Aber die Liebe Gottes hat noch wunderbarere Wege erdacht, um uns wie mit einer nie untergehenden Sonne zu erwärmen und zu beleben. "Nehmt", sprach er, "trinket, esset, das ist mein Fleisch und Blut, damit ihr nie vergesset, was meine Liebe tut." – Du Gott der Majestät, was hat dich bewogen, vom lichtumflossenen Thron des Vaters herabzusteigen auf die ungastliche Erde? Die Antwort, die uns entgegenkommt aus dem Tabernakel, sagt es uns: die Liebe! – Was hat dich bewogen, nicht nur hin und wieder, etwa während der Heiligen Messe, sondern immer unter uns zu sein? Die Liebe! – Nicht bloß in einer einzigen Stadt oder in einem einzigen Lande zu weilen, sondern an allen Straßen und Wegen, wo eine Kirche ist? Die Liebe, die Liebe! – Und das Audienzgeben, nicht bloß den Vornehmen, sondern auch den Armen, den Niedrigen, den Häßlichen, selbst in die Krankenstube und Kerker zu gehen, was hat dich dazu vermocht? Wiederum: die Liebe!

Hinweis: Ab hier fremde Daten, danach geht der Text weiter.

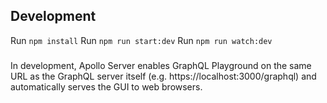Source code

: ## Development
Run ```npm install```
Run ```npm run start:dev```
Run ```npm run watch:dev```

### 
In development, Apollo Server enables GraphQL Playground on the same URL as the GraphQL server itself (e.g. https://localhost:3000/graphql) and automatically serves the GUI to web browsers. 
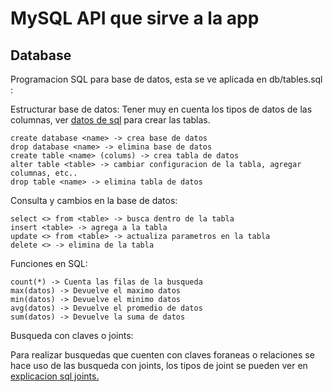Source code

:# MySQL API que sirve a la app

## Database
Programacion SQL para base de datos, esta se ve aplicada en db/tables.sql :

Estructurar base de datos:
Tener muy en cuenta los tipos de datos de las columnas, ver [datos de sql](https://www.mysqltutorial.org/mysql-data-types.aspx) para crear las tablas.
```
create database <name> -> crea base de datos
drop database <name> -> elimina base de datos
create table <name> (colums) -> crea tabla de datos
alter table <table> -> cambiar configuracion de la tabla, agregar columnas, etc..
drop table <name> -> elimina tabla de datos
```

Consulta y cambios en la base de datos:
```
select <> from <table> -> busca dentro de la tabla
insert <table> -> agrega a la tabla
update <> from <table> -> actualiza parametros en la tabla
delete <> -> elimina de la tabla
```

Funciones en SQL: 
```
count(*) -> Cuenta las filas de la busqueda
max(datos) -> Devuelve el maximo datos
min(datos) -> Devuelve el minimo datos
avg(datos) -> Devuelve el promedio de datos
sum(datos) -> Devuelve la suma de datos
```

Busqueda con claves o joints:

Para realizar busquedas que cuenten con claves foraneas o relaciones se hace uso de las busqueda con joints, los tipos de joint se pueden ver en [explicacion sql joints.](https://upload.wikimedia.org/wikipedia/commons/thumb/9/9d/SQL_Joins.svg/1280px-SQL_Joins.svg.png)
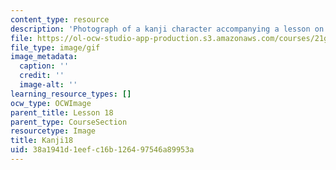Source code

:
 ```yaml
---
content_type: resource
description: 'Photograph of a kanji character accompanying a lesson on Japanese. '
file: https://ol-ocw-studio-app-production.s3.amazonaws.com/courses/21g-504-japanese-iv-spring-2009/38a1941d1eefc16b126497546a89953a_Kanji18.gif
file_type: image/gif
image_metadata:
  caption: ''
  credit: ''
  image-alt: ''
learning_resource_types: []
ocw_type: OCWImage
parent_title: Lesson 18
parent_type: CourseSection
resourcetype: Image
title: Kanji18
uid: 38a1941d-1eef-c16b-1264-97546a89953a
---
```

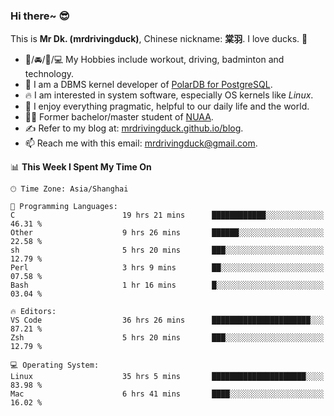 ### Hi there~ 😎

This is **Mr Dk. (mrdrivingduck)**, Chinese nickname: **棠羽**. I love ducks. 🦆

- 💪/🚘/🏸/💻 My Hobbies include workout, driving, badminton and technology.
- 🍊 I am a DBMS kernel developer of [PolarDB for PostgreSQL](https://github.com/ApsaraDB/PolarDB-for-PostgreSQL).
- 🔥 I am interested in system software, especially OS kernels like *Linux*.
- 🔧 I enjoy everything pragmatic, helpful to our daily life and the world.
- 👨‍🎓 Former bachelor/master student of [NUAA](https://en.wikipedia.org/wiki/Nanjing_University_of_Aeronautics_and_Astronautics).
- ✍ Refer to my blog at: [mrdrivingduck.github.io/blog](https://mrdrivingduck.github.io/blog/).
- 📫 Reach me with this email: [mrdrivingduck@gmail.com](mailto:mrdrivingduck@gmail.com).

<!--START_SECTION:waka-->
📊 **This Week I Spent My Time On** 

```text
🕑︎ Time Zone: Asia/Shanghai

💬 Programming Languages: 
C                        19 hrs 21 mins      ████████████░░░░░░░░░░░░░   46.31 % 
Other                    9 hrs 26 mins       ██████░░░░░░░░░░░░░░░░░░░   22.58 % 
sh                       5 hrs 20 mins       ███░░░░░░░░░░░░░░░░░░░░░░   12.79 % 
Perl                     3 hrs 9 mins        ██░░░░░░░░░░░░░░░░░░░░░░░   07.58 % 
Bash                     1 hr 16 mins        █░░░░░░░░░░░░░░░░░░░░░░░░   03.04 % 

🔥 Editors: 
VS Code                  36 hrs 26 mins      ██████████████████████░░░   87.21 % 
Zsh                      5 hrs 20 mins       ███░░░░░░░░░░░░░░░░░░░░░░   12.79 % 

💻 Operating System: 
Linux                    35 hrs 5 mins       █████████████████████░░░░   83.98 % 
Mac                      6 hrs 41 mins       ████░░░░░░░░░░░░░░░░░░░░░   16.02 % 
```


<!--END_SECTION:waka-->

<!-- ![Mr Dk.'s GitHub Stats](https://github-readme-stats.vercel.app/api?username=mrdrivingduck&count_private&show_icons=true&theme=buefy) -->

<!-- ![Most Used Languages](https://github-readme-stats.vercel.app/api/top-langs/?username=mrdrivingduck&exclude_repo=mips32-CPU,snort-tcp-socket&theme=buefy&layout=compact&langs_count=10) -->


<!--
**mrdrivingduck/mrdrivingduck** is a ✨ _special_ ✨ repository because its `README.md` (this file) appears on your GitHub profile.

Here are some ideas to get you started:

- 🔭 I’m currently working on ...
- 🌱 I’m currently learning ...
- 👯 I’m looking to collaborate on ...
- 🤔 I’m looking for help with ...
- 💬 Ask me about ...
- 📫 How to reach me: ...
- 😄 Pronouns: ...
- ⚡ Fun fact: ...
-->
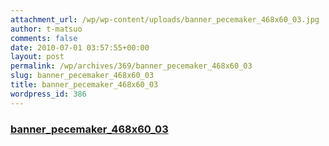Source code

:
 ```yaml
---
attachment_url: /wp/wp-content/uploads/banner_pecemaker_468x60_03.jpg
author: t-matsuo
comments: false
date: 2010-07-01 03:57:55+00:00
layout: post
permalink: /wp/archives/369/banner_pecemaker_468x60_03
slug: banner_pecemaker_468x60_03
title: banner_pecemaker_468x60_03
wordpress_id: 386
---
```


### [banner_pecemaker_468x60_03](/assets/images/wp-content/banner_pecemaker_468x60_03.jpg)
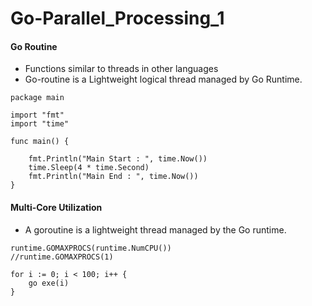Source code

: # Go-Parallel_Processing_1

#### Go Routine

* Functions similar to threads in other languages
* Go-routine is a Lightweight logical thread managed by Go Runtime.
```
package main

import "fmt"
import "time"

func main() {

	fmt.Println("Main Start : ", time.Now())
	time.Sleep(4 * time.Second)
	fmt.Println("Main End : ", time.Now())
}
```

#### Multi-Core Utilization
* A goroutine is a lightweight thread managed by the Go runtime.
```
runtime.GOMAXPROCS(runtime.NumCPU())
//runtime.GOMAXPROCS(1)

for i := 0; i < 100; i++ {
	go exe(i) 
}
```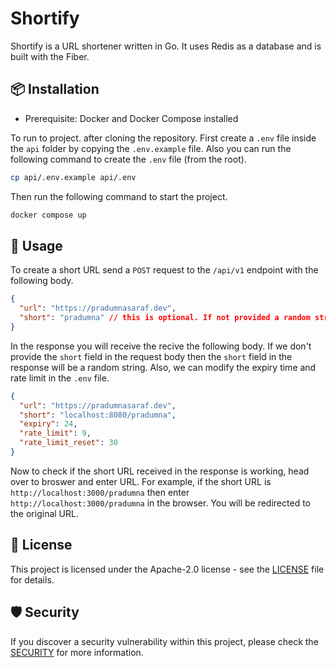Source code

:# Shortify

Shortify is a URL shortener written in Go. It uses Redis as a database and is built with the Fiber.

## 📦 Installation

- Prerequisite: Docker and Docker Compose installed

To run to project. after cloning the repository. First create a `.env` file inside the `api` folder by copying the `.env.example` file. Also you can run the following command to create the `.env` file (from the root).

```bash
cp api/.env.example api/.env
```

Then run the following command to start the project.

```bash
docker compose up
```

## 📝 Usage

To create a short URL send a `POST` request to the `/api/v1` endpoint with the following body.

```json
{
  "url": "https://pradumnasaraf.dev",
  "short": "pradumna" // this is optional. If not provided a random string will be generated
}
```

In the response you will receive the recive the following body. If we don't provide the `short` field in the request body then the `short` field in the response will be a random string. Also, we can modify the expiry time and rate limit in the `.env` file.

```json
{
  "url": "https://pradumnasaraf.dev",
  "short": "localhost:8080/pradumna",
  "expiry": 24,
  "rate_limit": 9,
  "rate_limit_reset": 30
}
```

Now to check if the short URL received in the response is working, head over to broswer and enter URL. For example, if the short URL is `http://localhost:3000/pradumna` then enter `http://localhost:3000/pradumna` in the browser. You will be redirected to the original URL.

## 📜 License

This project is licensed under the Apache-2.0 license - see the [LICENSE](LICENSE) file for details.

## 🛡 Security

If you discover a security vulnerability within this project, please check the [SECURITY](SECURITY.md) for more information.
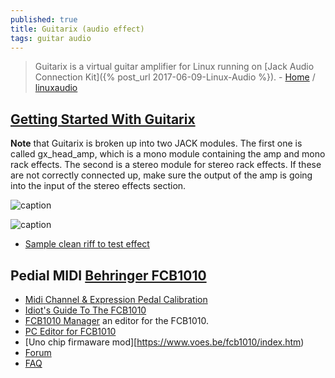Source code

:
 ```yaml
---
published: true
title: Guitarix (audio effect)
tags: guitar audio
---
```

> Guitarix is a virtual guitar amplifier for Linux running on [Jack Audio Connection Kit]({% post_url 2017-06-09-Linux-Audio %}). - [Home](https://guitarix.org/) / [linuxaudio](https://wiki.linuxaudio.org/apps/all/guitarix)

## [Getting Started With Guitarix](https://linuxaudio.github.io/libremusicproduction/html/articles/ultimate-guide-getting-started-guitarix.html)

**Note** that Guitarix is broken up into two JACK modules. The first one is called gx_head_amp, which is a mono module containing the amp and mono rack effects. The second is a stereo module for stereo rack effects. If these are not correctly connected up, make sure the output of the amp is going into the input of the stereo effects section.

![caption](https://linuxaudio.github.io/libremusicproduction/html/sites/default/files/articles/Standalone%20connections.png)

![caption](https://linuxaudio.github.io/libremusicproduction/html/sites/default/files/news/gx_gui_update.png)

- [Sample clean riff to test effect](https://www.youtube.com/watch?v=2iei5bFI9Bk)

## Pedial MIDI [Behringer FCB1010](https://www.thomann.de/fr/behringer_fcb_1010.htm)
- [Midi Channel & Expression Pedal Calibration](https://wayneward.es/linux-audio/guitarix-behringer-fcb1010-midi-channel-expression-pedal-calibration/)
- [Idiot's Guide To The FCB1010](http://host.mtnsys.com:81/faq-fcb/IdiotsGuide.htm)
- [FCB1010 Manager](https://mountainutilities.eu/fcb1010) an editor for the FCB1010. 
- [PC Editor for FCB1010](http://www.mtnsys.com/?path=faq-fcb/PCEditorBeta.htm%3f)
- [Uno chip firmaware mod][https://www.voes.be/fcb1010/index.htm)
- [Forum](https://www.mylespaul.com/threads/behringer-fcb1010-w-uno-chip.405086/)
- [FAQ](http://www.mtnsys.com/?path=faq-fcb/showfaqs.asp%3f)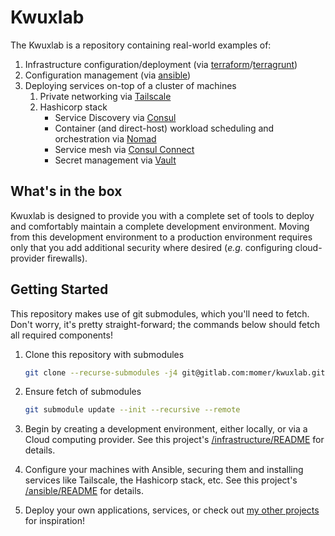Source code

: # Kwuxlab

The Kwuxlab is a repository containing real-world examples of:

1. Infrastructure configuration/deployment (via [terraform](https://www.terraform.io/)/[terragrunt](https://terragrunt.gruntwork.io/)) 
2. Configuration management (via [ansible](https://www.ansible.com/))
3. Deploying services on-top of a cluster of machines
   1. Private networking via [Tailscale](https://tailscale.com/)
   1. Hashicorp stack
      - Service Discovery via [Consul](https://www.consul.io/)
      - Container (and direct-host) workload scheduling and orchestration via [Nomad](https://www.nomadproject.io/)
      - Service mesh via [Consul Connect](https://www.consul.io/docs/connect)
      - Secret management via [Vault](https://www.vaultproject.io/)

## What's in the box

Kwuxlab is designed to provide you with a complete set of tools to deploy and comfortably maintain a
complete development environment. Moving from this development environment to a production environment
requires only that you add additional security where desired (*e.g.* configuring cloud-provider firewalls).

## Getting Started

This repository makes use of git submodules, which you'll need to fetch. Don't worry,
it's pretty straight-forward; the commands below should fetch all required components!

1. Clone this repository with submodules
   ```sh
   git clone --recurse-submodules -j4 git@gitlab.com:momer/kwuxlab.git
   ```

2. Ensure fetch of submodules
   ```sh
   git submodule update --init --recursive --remote
   ```
3. Begin by creating a development environment, either locally, or via a Cloud computing provider.
See this project's [/infrastructure/README](/infrastructure/README.md) for details.
4. Configure your machines with Ansible, securing them and
installing services like Tailscale, the Hashicorp stack, etc. See this project's
[/ansible/README](/ansible/README.md) for details.
5. Deploy your own applications, services, or check out [my other projects](https://umkr.com/maker/momer)
for inspiration!
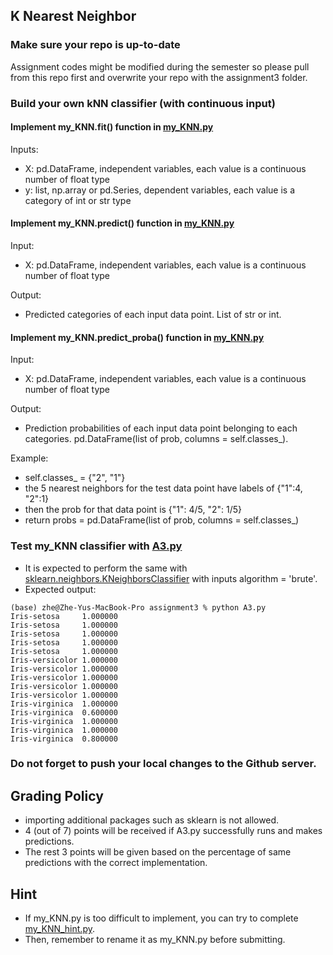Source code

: ## K Nearest Neighbor

### Make sure your repo is up-to-date

Assignment codes might be modified during the semester so please pull from this repo first and overwrite your repo with the assignment3 folder. 

### Build your own kNN classifier (with continuous input)

#### Implement my_KNN.fit() function in [my_KNN.py](https://github.com/hil-se/fds/blob/master/assignments/assignment3/my_KNN.py)
Inputs:
- X: pd.DataFrame, independent variables, each value is a continuous number of float type
- y: list, np.array or pd.Series, dependent variables, each value is a category of int or str type

#### Implement my_KNN.predict() function in [my_KNN.py](https://github.com/hil-se/fds/blob/master/assignments/assignment3/my_KNN.py)
Input:
- X: pd.DataFrame, independent variables, each value is a continuous number of float type

Output:
- Predicted categories of each input data point. List of str or int.

#### Implement my_KNN.predict_proba() function in [my_KNN.py](https://github.com/hil-se/fds/blob/master/assignments/assignment3/my_KNN.py)
Input:
- X: pd.DataFrame, independent variables, each value is a continuous number of float type

Output:
- Prediction probabilities of each input data point belonging to each categories. pd.DataFrame(list of prob, columns = self.classes_).

Example:
- self.classes_ = {"2", "1"}
- the 5 nearest neighbors for the test data point have labels of {"1":4, "2":1}
- then the prob for that data point is {"1": 4/5, "2": 1/5}
- return probs = pd.DataFrame(list of prob, columns = self.classes_)

### Test my_KNN classifier with [A3.py](https://github.com/hil-se/fds/blob/master/assignments/assignment3/A3.py)
 - It is expected to perform the same with [sklearn.neighbors.KNeighborsClassifier](https://scikit-learn.org/stable/modules/generated/sklearn.neighbors.KNeighborsClassifier.html) with inputs algorithm = 'brute'.
 - Expected output:
 ```
 (base) zhe@Zhe-Yus-MacBook-Pro assignment3 % python A3.py 
Iris-setosa     1.000000
Iris-setosa     1.000000
Iris-setosa     1.000000
Iris-setosa     1.000000
Iris-setosa     1.000000
Iris-versicolor 1.000000
Iris-versicolor 1.000000
Iris-versicolor 1.000000
Iris-versicolor 1.000000
Iris-versicolor 1.000000
Iris-virginica  1.000000
Iris-virginica  0.600000
Iris-virginica  1.000000
Iris-virginica  1.000000
Iris-virginica  0.800000
 ```
 


### Do not forget to push your local changes to the Github server.

 
 ## Grading Policy
 - importing additional packages such as sklearn is not allowed.
 - 4 (out of 7) points will be received if A3.py successfully runs and makes predictions.
 - The rest 3 points will be given based on the percentage of same predictions with the correct implementation.

## Hint
 - If my_KNN.py is too difficult to implement, you can try to complete [my_KNN_hint.py](https://github.com/hil-se/fds/blob/master/assignments/assignment3/my_KNN_hint.py).
 - Then, remember to rename it as my_KNN.py before submitting.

Ja, jetzt glaube ich es ganz, was in der schwindelnden Höhe der Dreifaltigkeit unerreichbar zu schweben schien, jetzt ist es uns auf den Altären greifbar nahe gekommen, das Johanneswort: Gott ist die Liebe!

Unsere Gegenliebe

Wer sollte ihn nicht wiederlieben! Unter dem weißen Schleier des Brotes birgt sich der Schönste unter den Menschenkindern (Ps 44,3). Dort ist die Lichtgestalt seines verklärten Leibes mit den strahlenden fünf Wunden; dort dieser herrliche Verstand, der einst seine Gegner verstummen machte und die wunderbaren Gleichnisse ersann; dort sein Herz, so voll von Gemüt und seiner Empfindung, mächtig schlagend für all die großen und kleinen Anliegen der Menschheit. Und dieses himmlisch liebeswürdige Menschenwesen ist ganz und gar überstrahlt von dem Glorienschein seiner Gottheit, ganz hineingetaucht in die übermächtige Schönheit und Größe Gottes. Welch ein Wesen ist Christus! Wer sollte ihn nicht lieben!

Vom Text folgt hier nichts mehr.